Кругом них сновали врачи, медсестры, стража и прислуга. Для них были приготовлены специальные, самые глубокие подземные дворцы в метро, с кроватями, коврами на полу, водой, туалетом, искусственной вентиляцией. Движение там было закрыто, и поезда пролетали стрелой мимо этих бомбоубежищ. У них были склады с холодильниками, полными продовольствия. У них были шахматы и шашки, чтобы отвлечь их «мудрые» головы от происходящего вокруг. Но руки у них дрожали так же, как у всех, когда они играли в шахматы, несмотря на то, что даже гул самолетов до них не доносился и почти не было слышно разрывов снарядов. Их семьи были давным-давно, как только началась война, эвакуированы со всем своим скарбом в далекий, надежный тыл.
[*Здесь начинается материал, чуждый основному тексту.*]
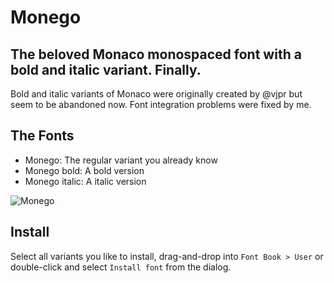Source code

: # Monego

## The beloved Monaco monospaced font with a bold and italic variant. Finally.

Bold and italic variants of Monaco were originally created by @vjpr but seem to be abandoned now. Font integration problems were fixed by me.

## The Fonts

- Monego: The regular variant you already know
- Monego bold: A bold version
- Monego italic: A italic version

![Monego](https://raw.github.com/cseelus/monego/master/monego_example.png)

## Install

Select all variants you like to install, drag-and-drop into `Font Book > User` or double-click and select `Install font` from the dialog.
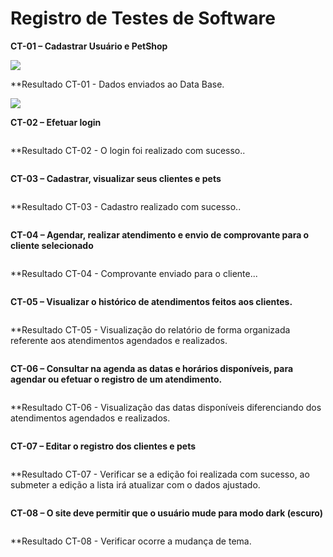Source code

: # Registro de Testes de Software

**CT-01 – Cadastrar Usuário e PetShop**

<img src="https://user-images.githubusercontent.com/86859418/198904489-a004fb1b-ce01-4d74-bbe9-ff5e89fe554c.jpg">

**Resultado CT-01 - Dados enviados ao Data Base.

<img src="https://user-images.githubusercontent.com/86859418/198904574-34a8917a-1340-4b7f-bd84-16e0e41091af.jpg">

**CT-02 – Efetuar login**

<img src="">

**Resultado CT-02 - O login foi realizado com sucesso..

<img src="">

**CT-03 – Cadastrar, visualizar seus clientes e pets**

<img src="">

**Resultado CT-03 - Cadastro realizado com sucesso..

<img src="">

**CT-04 – Agendar, realizar atendimento e envio de comprovante para o cliente selecionado**

<img src="">

**Resultado CT-04 - Comprovante enviado para o cliente...

<img src="">


**CT-05 – Visualizar o histórico de atendimentos feitos aos clientes.**

<img src="">

**Resultado CT-05 - Visualização do relatório de forma organizada referente aos atendimentos agendados e realizados.

<img src="">

**CT-06 – Consultar na agenda as datas e horários disponíveis, para agendar ou efetuar o registro de um atendimento.**

<img src="">

**Resultado CT-06 - Visualização das datas disponíveis diferenciando dos atendimentos agendados e realizados.

<img src="">

**CT-07 – Editar o registro dos clientes e pets**

<img src="">

**Resultado CT-07 - Verificar se a edição foi realizada com sucesso, ao submeter a edição a lista irá atualizar com o dados ajustado.

<img src="">

**CT-08 – O site deve permitir que o usuário mude para modo dark (escuro)**

<img src="">

**Resultado CT-08 - Verificar ocorre a mudança de tema.

<img src="">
В первый раз бомбили всю ночь до самого утра. Когда мы рано утром поднялись к нам на балкон, все вокруг было озарено факелами пожарищ, все вокруг горело. Особенно яростно бомбили наш район, как наиболее промышленный. С правой стороны от нас полыхало пламя, кто-то сказал, на Тульской улице метили в Чернышевские казармы, попали в жилые дома, горел целый квартал старых одноэтажных деревянных домиков, факелом пылала мебельная фабрика, разбомбили хлебозавод, кинотеатр, детскую больницу, колхозный рынок. Воздух был насыщен дымом и запахом гари.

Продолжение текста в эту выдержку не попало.